A la croisée de la science-fiction et de l’anticipation, les récits dystopiques envahissent la littérature, le cinéma, les séries… À leur manière, certain(e)s photographes explorent aussi ce genre. Blind en a sélectionné quatre, dont les visions et esthétiques sont saisissantes.

Qu’est-ce qui nous plaît tant dans la dystopie ? D’abord popularisé par la littérature (Le meilleur des mondes d’Aldous Huxley) et le cinéma (Metropolis de Fritz Lang), ce genre prolifère à présent sur nos écrans, grâce à des séries telles que Black Mirror et The Handmaid’s Tale, cette dernière étant adaptée d’un roman de 1985 de Margaret Atwood. Et le succès des saga dystopiques destinées aux adolescents comme Hunger Games montre que cette fascination commence à présent dès le plus jeune âge.

Dépeindre une société qui aurait basculé dans un régime totalitaire, systématisé la surveillance et la manipulation de masse, serait à court de ressources, donnerait les pleins pouvoir à la technologie au détriment de l’environnement… rien qui ne soit jamais arrivé dans notre histoire, y compris contemporaine. Les récits dystopiques mettent en relief les dérives possibles du monde actuel, et interrogent notre capacité à les accepter, s’en indigner ou se révolter.
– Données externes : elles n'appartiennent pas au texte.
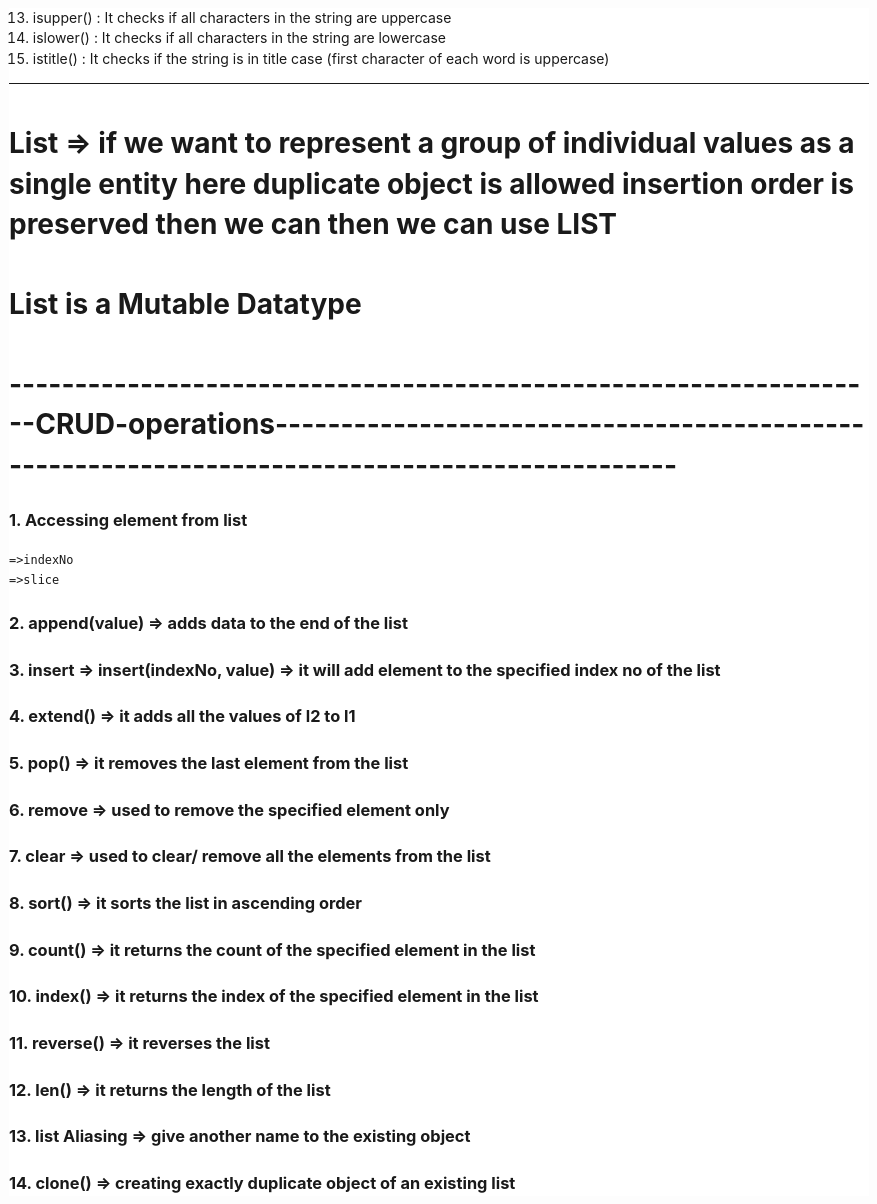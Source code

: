 13. isupper() : It checks if all characters in the string are uppercase
14. islower() : It checks if all characters in the string are lowercase
15. istitle() : It checks if the string is in title case (first character of each word is uppercase)

--------------------------------------------------------------------------------------------------------------------------------------------
# List => if we want to represent a group of individual values as a single entity here duplicate object is allowed insertion order is preserved then we can then we can use LIST

# List is a Mutable Datatype 

# -------------------------------------------------------------------CRUD-operations------------------------------------------------------------------------------------------------

### 1. Accessing element from list
    =>indexNo
    =>slice 

### 2. append(value) => adds data to the end of the list
### 3. insert => insert(indexNo, value) => it will add element to the specified index no of the list
### 4. extend() => it adds all the values of l2 to l1
### 5. pop() => it removes the last element from the list
### 6. remove => used to remove the specified element only
### 7. clear => used to clear/ remove all the elements from the list
### 8. sort() => it sorts the list in ascending order
### 9. count() => it returns the count of the specified element in the list
### 10. index() => it returns the index of the specified element in the list
### 11. reverse() => it reverses the list
### 12. len() => it returns the length of the list
### 13. list Aliasing => give another name to the existing object
### 14. clone() => creating exactly duplicate object of an existing list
Il s’agit parfois d’un avertissement nuancé plus que d’une dénonciation catégorique. Selon la jeune photographe slovaque Evelyn Bencicova, l’utopie d’un groupe social donné peut être la dystopie d’un autre. Pour son projet « Asymptote », qui met en lumière l’utopie communiste en URSS à travers ses constructions architecturales, elle s’est entretenue avec des témoins aux points de vue divergents et parfois équivoques. « Certaines personnes interviewées durant le processus de recherche décrivent cette époque de manière positive, quand d’autres expriment essentiellement des souvenirs négatifs, et parfois même les deux. Cela crée un grand spectre d’opinions et d’expériences, contrastant avec le prisme du bien et du mal ou du tout noir tout blanc. Pour cette raison, nous avons (…) interprété ces histoires au sein d’une zone indéfinie entre l’utopie et la dystopie ».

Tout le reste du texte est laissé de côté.